Andy Westlake puts Nikon’s affordable, lightweight full-frame standard prime through its paces
When Nikon launched its full-frame mirrorless Z system in late 2018, it kicked off with three lenses, namely a 24-70mm f/4 zoom alongside 35mm f/1.8 and 50mm f/1.8 primes. All were part of a new premium S line, promising top-notch optics while being smaller, lighter and more affordable than the high-end, large-aperture lenses conventionally offered for DSLRs. But with launch prices of £849 and £599 respectively, those two f/1.8 primes still weren’t exactly cheap.
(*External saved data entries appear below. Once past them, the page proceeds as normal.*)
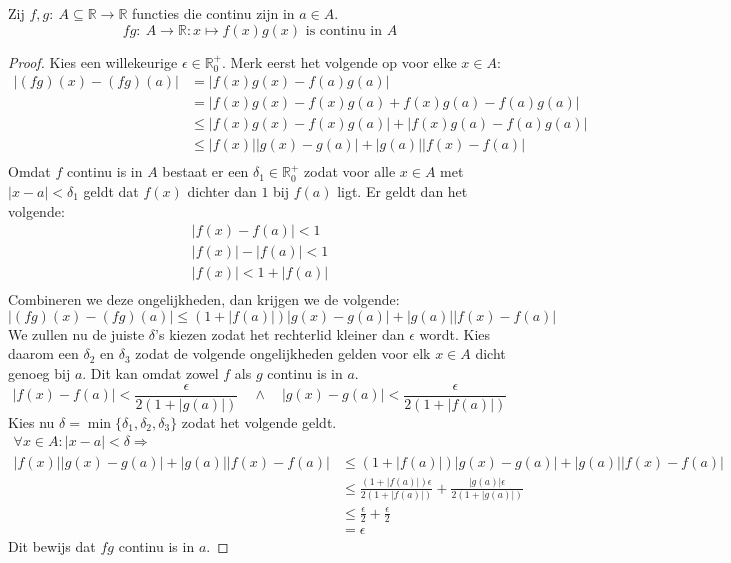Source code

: \documentclass[main.tex]{subfiles}
\begin{document}
\begin{bpr}
  \label{pr:product-continu}
  Zij $f,g:\ A \subseteq \mathbb{R} \rightarrow \mathbb{R}$ functies die continu zijn in $a\in A$.
  \[ fg:\ A \rightarrow \mathbb{R}: x \mapsto f(x)g(x) \text{ is continu in } A \]

  \begin{proof}
    Kies een willekeurige $\epsilon \in \mathbb{R}_{0}^{+}$.
    Merk eerst het volgende op voor elke $x\in A$:
    \[
    \begin{array}{rl}
    |(fg)(x) - (fg)(a)| &= |f(x)g(x) - f(a)g(a)|\\
                        &= |f(x)g(x) - f(x)g(a) + f(x)g(a) - f(a)g(a)|\\
                        &\le |f(x)g(x) - f(x)g(a)| + |f(x)g(a) - f(a)g(a)|\\
                        &\le |f(x)||g(x)-g(a)| + |g(a)||f(x)-f(a)|\\
    \end{array}
    \]
    Omdat $f$ continu is in $A$ bestaat er een $\delta_{1} \in \mathbb{R}_{0}^{+}$ zodat voor alle $x\in A$ met $|x-a|<\delta_{1}$ geldt dat $f(x)$ dichter dan $1$ bij $f(a)$ ligt.
    Er geldt dan het volgende:
    \[
    \begin{array}{c}
      |f(x)-f(a)|<1\\
      |f(x)|-|f(a)|<1\\
      |f(x)|<1+|f(a)|\\
    \end{array}
    \]
    Combineren we deze ongelijkheden, dan krijgen we de volgende:
    \[ |(fg)(x) - (fg)(a)| \le (1+|f(a)|)|g(x)-g(a)| + |g(a)||f(x)-f(a)| \]
    We zullen nu de juiste $\delta$'s kiezen zodat het rechterlid kleiner dan $\epsilon$ wordt.
    Kies daarom een $\delta_{2}$ en $\delta_{3}$ zodat de volgende ongelijkheden gelden voor elk $x\in A$ dicht genoeg bij $a$.
    Dit kan omdat zowel $f$ als $g$ continu is in $a$.
    \[ 
    |f(x)-f(a)| < \frac{\epsilon}{2(1+|g(a)|)} \quad\wedge\quad |g(x)-g(a)| < \frac{\epsilon}{2(1+|f(a)|)}
    \]
    Kies nu $\delta = \min\{\delta_{1},\delta_{2},\delta_{3}\}$ zodat het volgende geldt.
    \[ 
    \begin{array}{rl}
    \forall x\in A: |x-a|<\delta \Rightarrow \\
    |f(x)||g(x)-g(a)| + |g(a)||f(x)-f(a)| &\le (1+|f(a)|)|g(x)-g(a)| + |g(a)||f(x)-f(a)|\\
                                          &\le \frac{(1+|f(a)|)\epsilon}{2(1+|f(a)|)} + \frac{|g(a)|\epsilon}{2(1+|g(a)|)}\\
                                          &\le \frac{\epsilon}{2} + \frac{\epsilon}{2}\\
                                          &= \epsilon
    \end{array}
    \]
    Dit bewijs dat $fg$ continu is in $a$.
  \end{proof}
\end{bpr}
\end{document}
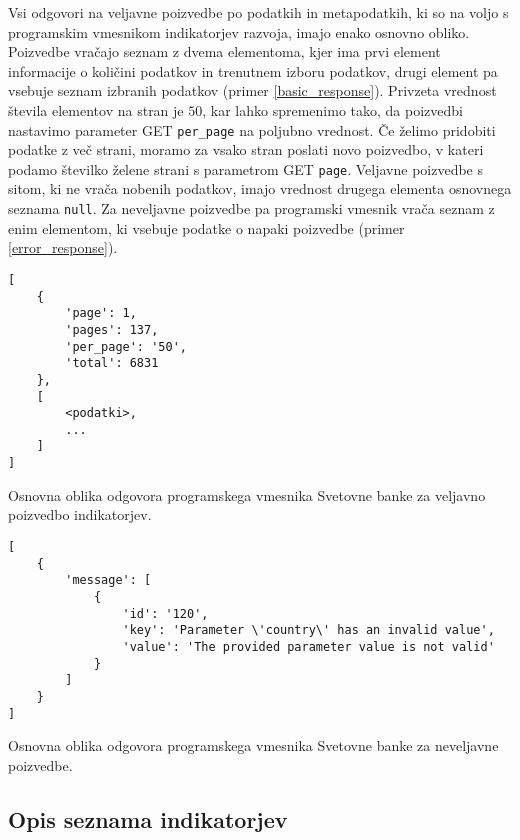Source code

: Vsi odgovori na veljavne poizvedbe po podatkih in metapodatkih, ki so na voljo
s programskim vmesnikom indikatorjev razvoja, imajo enako osnovno obliko. 
Poizvedbe vračajo seznam z dvema elementoma, kjer ima prvi element 
informacije o količini podatkov in trenutnem izboru podatkov, drugi element 
pa vsebuje seznam izbranih podatkov (primer \ref{basic_response}). Privzeta
vrednost števila elementov na stran je $50$, kar lahko spremenimo tako, da
poizvedbi nastavimo parameter GET \verb|per_page| na poljubno vrednost. Če
želimo pridobiti podatke z več strani, moramo za vsako stran poslati novo
poizvedbo, v kateri podamo številko želene strani s parametrom GET \verb|page|.
Veljavne poizvedbe s sitom, ki ne vrača nobenih podatkov, imajo vrednost 
drugega elementa osnovnega seznama \verb|null|.
Za neveljavne poizvedbe pa programski vmesnik vrača seznam z enim elementom,
ki vsebuje podatke o napaki poizvedbe (primer \ref{error_response}).


\begin{snippet}
\begin{center}
\begin{lstlisting}
[
    {
        'page': 1,
        'pages': 137,
        'per_page': '50',
        'total': 6831
    },
    [
        <podatki>,
        ...
    ]
]
\end{lstlisting}
\end{center}
\caption{Osnovna oblika odgovora programskega vmesnika Svetovne banke za
veljavno poizvedbo indikatorjev.} 
\label{basic_response}
\end{snippet} 


\begin{snippet}
\begin{center}
\begin{lstlisting}
[
    {
        'message': [
            {
                'id': '120',
                'key': 'Parameter \'country\' has an invalid value',
                'value': 'The provided parameter value is not valid'
            }
        ]
    }
]
\end{lstlisting}
\end{center}
\caption{Osnovna oblika odgovora programskega vmesnika Svetovne banke za
neveljavne poizvedbe.}
\label{error_response}
\end{snippet} 


\subsection{Opis seznama indikatorjev}

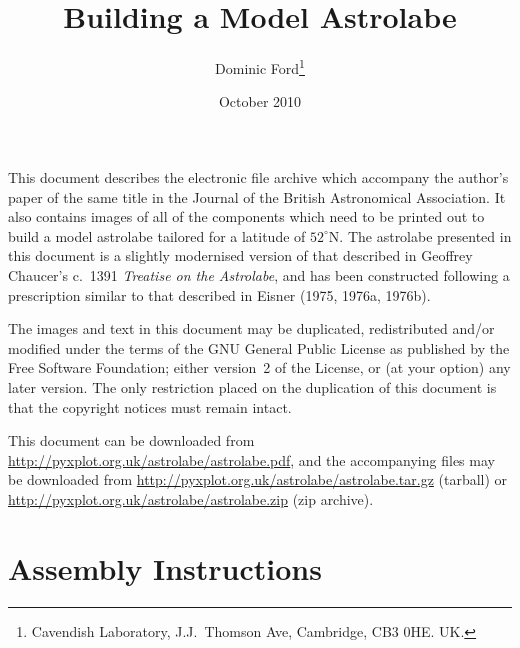 \documentclass[a4paper,onecolumn,10pt]{article}
\title{Building a Model Astrolabe}
\author{Dominic Ford\footnote{Cavendish Laboratory, J.J.\ Thomson Ave, Cambridge, CB3 0HE. UK.}}
\date{October 2010}
\begin{document}
\maketitle
\setcounter{footnote}{1}

This document describes the electronic file archive which accompany the
author's paper of the same title in the Journal of the British Astronomical
Association.  It also contains images of all of the components which need to be
printed out to build a model astrolabe tailored for a latitude of $52^\circ$N.
The astrolabe presented in this document is a slightly modernised version of
that described in Geoffrey Chaucer's c.\ 1391 {\it Treatise on the Astrolabe},
and has been constructed following a prescription similar to that described in
Eisner (1975, 1976a, 1976b).

The images and text in this document may be duplicated, redistributed and/or
modified under the terms of the GNU General Public License as published by the
Free Software Foundation; either version~2 of the License, or (at your option)
any later version. The only restriction placed on the duplication of this
document is that the copyright notices must remain intact.

This document can be downloaded from
\vspace{1mm}\newline\noindent
\url{http://pyxplot.org.uk/astrolabe/astrolabe.pdf},
\vspace{1mm}\newline\noindent
and the accompanying files may be downloaded from
\vspace{1mm}\newline\noindent
\url{http://pyxplot.org.uk/astrolabe/astrolabe.tar.gz} (tarball)
\vspace{1mm}\newline\noindent
or
\vspace{1mm}\newline\noindent
\url{http://pyxplot.org.uk/astrolabe/astrolabe.zip} (zip archive).

\section*{Assembly Instructions}
\end{document}
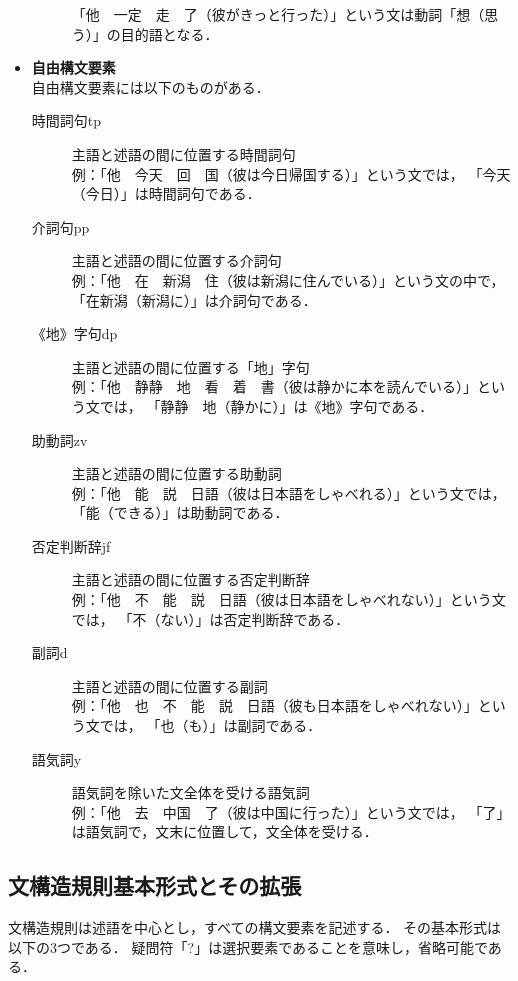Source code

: \documentclass[japanese]{jnlp_1.3a}
\begin{document}
\begin{itemize}
\begin{description}
    「他　一定　走　了（彼がきっと行った）」という文は動詞「想（思う）」の目的語となる．
  \end{description}
\item{\bf 自由構文要素}\\
  自由構文要素には以下のものがある．
  \begin{description}
  \item[時間詞句tp]主語と述語の間に位置する時間詞句\\
    例：「他　今天　回　国（彼は今日帰国する）」という文では，
    「今天（今日）」は時間詞句である．
  \item[介詞句pp]主語と述語の間に位置する介詞句\\
    例：「他　在　新潟　住（彼は新潟に住んでいる）」という文の中で，
    「在新潟（新潟に）」は介詞句である．
  \item[《地》字句dp]主語と述語の間に位置する「地」字句\\
    例：「他　静静　地　看　着　書（彼は静かに本を読んでいる）」という文では，
    「静静　地（静かに）」は《地》字句である．
  \item[助動詞zv]主語と述語の間に位置する助動詞\\
    例：「他　能　説　日語（彼は日本語をしゃべれる）」という文では，
    「能（できる）」は助動詞である．
  \item[否定判断辞jf]主語と述語の間に位置する否定判断辞\\
    例：「他　不　能　説　日語（彼は日本語をしゃべれない）」という文では，
    「不（ない）」は否定判断辞である．
  \item[副詞d]主語と述語の間に位置する副詞\\
    例：「他　也　不　能　説　日語（彼も日本語をしゃべれない）」という文では，
    「也（も）」は副詞である．
  \item[語気詞y]語気詞を除いた文全体を受ける語気詞\\
    例：「他　去　中国　了（彼は中国に行った）」という文では，
    「了」は語気詞で，文末に位置して，文全体を受ける．
  \end{description}
\end{itemize}

\subsection{文構造規則基本形式とその拡張}
文構造規則は述語を中心とし，すべての構文要素を記述する．
その基本形式は以下の3つである．
疑問符「?」は選択要素であることを意味し，省略可能である．
\end{document}
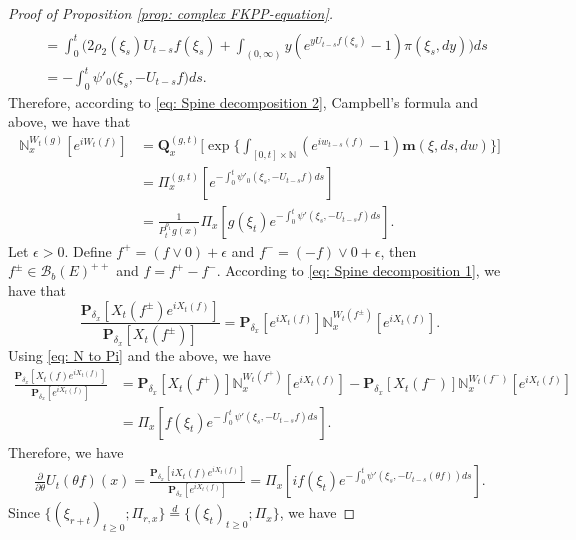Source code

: \documentclass[12pt,a4paper]{amsart}
\theoremstyle{plain}
\theoremstyle{definition}
\numberwithin{equation}{section}
\begin{document}
\begin{proof}[Proof of Proposition \ref{prop: complex FKPP-equation}]
\begin{equation}
\begin{split}
    \\&=\int_0^t \Big( 2\rho_2(\xi_s) U_{t-s} f(\xi_s) + \int_{(0,\infty)} y (e^{y U_{t-s}f(\xi_s)} - 1) \pi(\xi_s,dy) \Big) ds
    \\&= -\int_0^t \psi'_0 \big(\xi_s, -U_{t-s}f\big)ds.
\end{split}\end{equation}
    Therefore, according to \eqref{eq: Spine decomposition 2}, Campbell's formula and above, we have that
\begin{equation}\begin{split}
\label{eq: N to Pi}
    \mathbb N_x^{W_t(g)}[e^{i W_t(f)}]
    &=\mathbf Q_x^{(g,t)} \Big[\exp\Big\{\int_{[0,t]\times \mathbb N}(e^{i w_{t-s}(f)} - 1) \mathbf m(\xi, ds,dw)\Big\}\Big]
    \\&= \Pi_x^{(g,t)} [e^{-\int_0^t \psi'_0(\xi_s, -U_{t-s}f)ds}]
    \\&= \frac{1}{P_t^{\rho_1} g (x)} \Pi_x[ g(\xi_t) e^{-\int_0^t \psi'(\xi_s, -U_{t-s}f)ds} ].
\end{split}\end{equation}
    Let $\epsilon >0$.
    Define $f^+ = (f \vee 0) + \epsilon$ and $f^- = (-f) \vee 0 + \epsilon$, then $f^\pm \in \mathcal B_b(E)^{++}$ and $f = f^+ - f^-$.
    According to \eqref{eq: Spine decomposition 1}, we have that
\begin{equation}
    \frac{\mathbf P_{\delta_x}[X_t(f^{\pm})e^{i X_t(f)}]}{\mathbf P_{\delta_x}[X_t(f^{\pm})]}
    = \mathbf P_{\delta_x}[e^{i X_t(f)}] \mathbb N_x^{W_t(f^{\pm})}[e^{i X_t(f)}].
\end{equation}
    Using \eqref{eq: N to Pi} and the above, we have
\begin{equation}\begin{split}
    \frac{\mathbf P_{\delta_x}[X_t(f)e^{i X_t(f)}] }{\mathbf P_{\delta_x}[e^{i X_t(f)}]}
    &= \mathbf P_{\delta_x}[X_t(f^+)] \mathbb N_x^{W_t(f^+)} [e^{i X_t(f)}] - \mathbf P_{\delta_x}[X_t(f^-)]\mathbb N_x^{W_t(f^-)}[e^{i X_t(f)}]
    \\& = \Pi_x[ f(\xi_t) e^{- \int_0^t \psi'(\xi_s, -U_{t-s}f) ds}  ].
\end{split}\end{equation}
    Therefore, we have
\begin{equation}\begin{split}
    \frac{\partial}{\partial \theta} {U_t(\theta f)(x)}
    = \frac{\mathbf P_{\delta_x}[iX_t(f)e^{i X_t(f)}] }{\mathbf P_{\delta_x}[e^{i X_t(f)}]}
    =  \Pi_x[ if(\xi_t) e^{ - \int_0^t \psi'(\xi_s, -U_{t-s}(\theta f)) ds} ].
\end{split}\end{equation}
    Since $\{(\xi_{r+t})_{t \geq 0}; \Pi_{r,x}\} \overset{d}{=} \{(\xi_{t})_{t\geq 0}; \Pi_{x}\} $, we have


\end{proof}
\end{document}
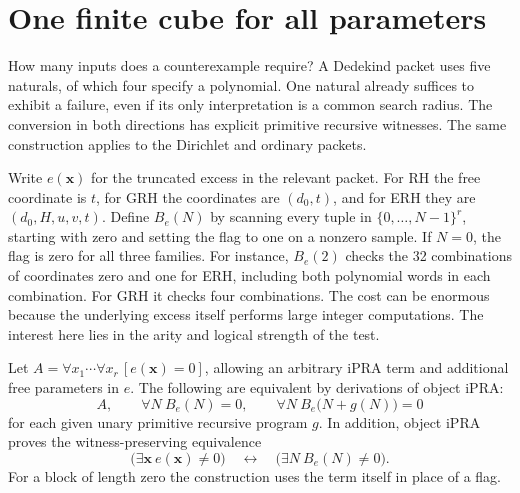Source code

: \section{One finite cube for all parameters}\label{sec:unary-cube}

How many inputs does a counterexample require? A Dedekind packet uses
five naturals, of which four specify a polynomial. One natural already
suffices to exhibit a failure, even if its only interpretation is a
common search radius. The conversion in both directions has explicit
primitive recursive witnesses. The same construction applies to the
Dirichlet and ordinary packets.

Write \(e(\mathbf x)\) for the truncated excess in the relevant
packet. For RH the free coordinate is \(t\), for GRH the coordinates
are \((d_0,t)\), and for ERH they are \((d_0,H,u,v,t)\).
Define \(B_e(N)\) by scanning every tuple in
\(\{0,\ldots,N-1\}^r\), starting with zero and setting the flag to
one on a nonzero sample. If \(N=0\), the flag is zero for all three
families. For instance, \(B_e(2)\) checks the 32 combinations of
coordinates zero and one for ERH, including both polynomial words
in each combination. For GRH it checks four combinations. The cost
can be enormous because the underlying excess itself performs large
integer computations. The interest here lies in the arity and
logical strength of the test.

\begin{theorem}\label{thm:cubef}
Let \(A=\forall x_1\cdots\forall x_r\,[e(\mathbf x)=0]\), allowing
an arbitrary iPRA term and additional free parameters in \(e\).
The following are equivalent by derivations of object iPRA:
\[
 A,\qquad \forall N\ B_e(N)=0,\qquad
 \forall N\ B_e\bigl(N+g(N)\bigr)=0
\]
for each given unary primitive recursive program \(g\). In addition,
object iPRA proves the witness-preserving equivalence
\[
 \bigl(\exists\mathbf x\ e(\mathbf x)\ne0\bigr)
 \quad\longleftrightarrow\quad
 \bigl(\exists N\ B_e(N)\ne0\bigr).
\]
For a block of length zero the construction uses the term itself in
place of a flag.
\end{theorem}

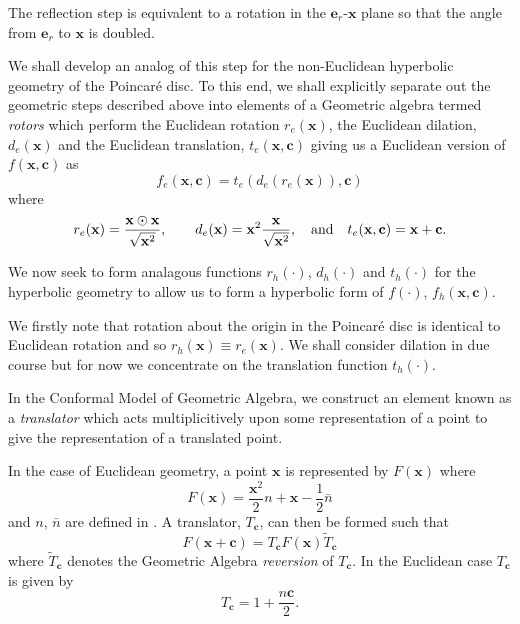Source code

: \documentclass{elsart}
\theoremstyle{definition}
\newcommand{\complexprod}{\odot}
\begin{document}
The reflection step is equivalent to a rotation in the
$\mathbf{e}_r$-$\mathbf{x}$ plane so that the angle from $\mathbf{e}_r$ to
$\mathbf{x}$ is doubled.

We shall develop an analog of this step for the non-Euclidean hyperbolic
geometry of the Poincar\'e disc\cite{brannan}. 
To this end, we shall explicitly separate out
the geometric steps described above into elements of a Geometric algebra
termed \emph{rotors}\cite{wareham:amdo_rotor} which perform the
Euclidean rotation $r_e(\mathbf{x})$, the Euclidean dilation, $d_e(\mathbf{x})$
and the Euclidean translation,
$t_e(\mathbf{x}, \mathbf{c})$ giving us a Euclidean version of $f(\mathbf{x},
\mathbf{c})$ as
\begin{equation}
f_e(\mathbf{x}, \mathbf{c}) = t_e(d_e(r_e(\mathbf{x})), \mathbf{c})
\end{equation}
where
\begin{equation}
r_e(\mathbf{x}) = \frac{\mathbf{x}\complexprod\mathbf{x}}{\sqrt{\mathbf{x}^2}}, \qquad
d_e(\mathbf{x}) = \mathbf{x}^2 \frac{\mathbf{x}}{\sqrt{\mathbf{x}^2}}, 
\quad\hbox{and}\quad
t_e(\mathbf{x}, \mathbf{c}) = \mathbf{x} + \mathbf{c}.
\end{equation}

We now seek to form analagous functions $r_h(\cdot)$, $d_h(\cdot)$ and
$t_h(\cdot)$ for the hyperbolic geometry to allow us to form a
hyperbolic form of $f(\cdot)$, $f_h(\mathbf{x}, \mathbf{c})$.

We firstly note that rotation about the origin in the Poincar\'e disc is
identical to Euclidean rotation and so $r_h(\mathbf{x})
\equiv r_e(\mathbf{x})$. We shall consider dilation in due
course but for now we concentrate on the translation function $t_h(\cdot)$.

In the Conformal Model of Geometric Algebra\cite{WarehamThesis}, we construct
an element known as a \emph{translator} which acts multiplicitively upon
some representation of a point to give the representation of a translated
point.

In the case of Euclidean geometry, a point $\mathbf{x}$ is represented by
$F(\mathbf{x})$ where
\begin{equation}
F(\mathbf{x}) = \frac{\mathbf{x}^2}{2}n + \mathbf{x} - \frac{1}{2}\bar{n}
\end{equation}
and $n$, $\bar{n}$ are defined in \cite{WarehamThesis}. A translator,
$T_\mathbf{c}$, can then be formed such that
\begin{equation}
F(\mathbf{x} + \mathbf{c}) = T_\mathbf{c} F(\mathbf{x}) \tilde{T}_\mathbf{c}
\end{equation}
where $\tilde{T}_\mathbf{c}$ denotes the Geometric Algebra \emph{reversion} 
of $T_\mathbf{c}$. In the Euclidean case $T_\mathbf{c}$ is given
by
\begin{equation}
T_\mathbf{c} = 1 + \frac{n \mathbf{c}}{2}.
\end{equation}
\end{document}
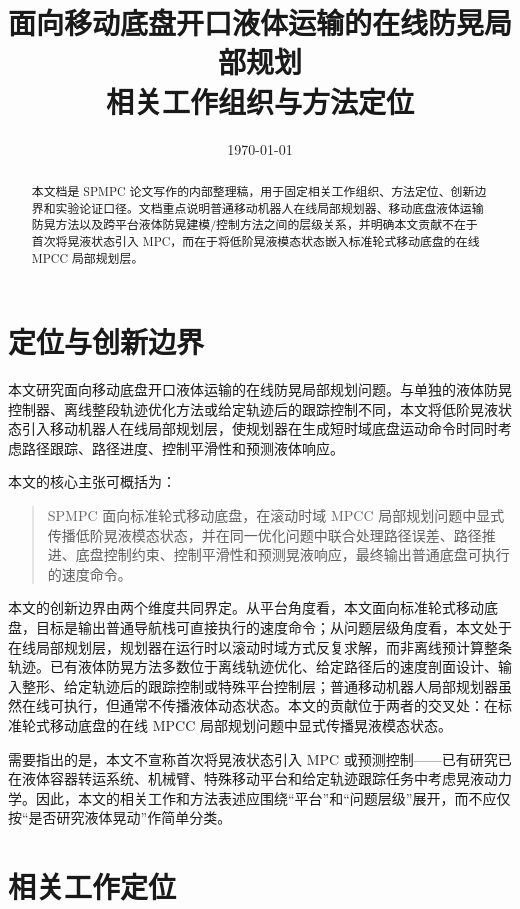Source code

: \documentclass[12pt,a4paper]{ctexart}
\title{面向移动底盘开口液体运输的在线防晃局部规划\\相关工作组织与方法定位}
\author{}
\date{\today}
\newcommand{\SPMPC}{SPMPC}
\newcommand{\MPCC}{MPCC}
\newcommand{\MPC}{MPC}
\begin{document}
\maketitle

\begin{abstract}
本文档是 \SPMPC{} 论文写作的内部整理稿，用于固定相关工作组织、方法定位、创新边界和实验论证口径。文档重点说明普通移动机器人在线局部规划器、移动底盘液体运输防晃方法以及跨平台液体防晃建模/控制方法之间的层级关系，并明确本文贡献不在于首次将晃液状态引入 \MPC{}，而在于将低阶晃液模态状态嵌入标准轮式移动底盘的在线 \MPCC{} 局部规划层。
\end{abstract}

\tableofcontents
\newpage

\section{定位与创新边界}
\label{sec:positioning}

本文研究面向移动底盘开口液体运输的在线防晃局部规划问题。与单独的液体防晃控制器、离线整段轨迹优化方法或给定轨迹后的跟踪控制不同，本文将低阶晃液状态引入移动机器人在线局部规划层，使规划器在生成短时域底盘运动命令时同时考虑路径跟踪、路径进度、控制平滑性和预测液体响应。

本文的核心主张可概括为：
\begin{quote}
\SPMPC{} 面向标准轮式移动底盘，在滚动时域 \MPCC{} 局部规划问题中显式传播低阶晃液模态状态，并在同一优化问题中联合处理路径误差、路径推进、底盘控制约束、控制平滑性和预测晃液响应，最终输出普通底盘可执行的速度命令。
\end{quote}

本文的创新边界由两个维度共同界定。从平台角度看，本文面向标准轮式移动底盘，目标是输出普通导航栈可直接执行的速度命令；从问题层级角度看，本文处于在线局部规划层，规划器在运行时以滚动时域方式反复求解，而非离线预计算整条轨迹。已有液体防晃方法多数位于离线轨迹优化、给定路径后的速度剖面设计、输入整形、给定轨迹后的跟踪控制或特殊平台控制层；普通移动机器人局部规划器虽然在线可执行，但通常不传播液体动态状态。本文的贡献位于两者的交叉处：在标准轮式移动底盘的在线 \MPCC{} 局部规划问题中显式传播晃液模态状态。

需要指出的是，本文不宣称首次将晃液状态引入 \MPC{} 或预测控制——已有研究已在液体容器转运系统、机械臂、特殊移动平台和给定轨迹跟踪任务中考虑晃液动力学。因此，本文的相关工作和方法表述应围绕“平台”和“问题层级”展开，而不应仅按“是否研究液体晃动”作简单分类。

\section{相关工作定位}
\label{sec:related-work-organization}
\end{document}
This is where the new Nikkor Z 40mm f/2 comes in, with its price tag of just £249. In effect, it does the much same job in the Z lens range as the old AF-S Nikkor 50mm f/1.8G did for F-mount DSLRs, promising strong optical performance and a large aperture at a keen price.
With its 40mm focal length, this lens slots neatly in between its 35mm and 50mm siblings in terms of angle of view. It may be an unfamiliar focal length to DSLR users, but has seen something of a surge in popularity recently. Many photographers find the 40-45mm range to represent the perfect ‘standard’ lens, offering a very natural perspective to images.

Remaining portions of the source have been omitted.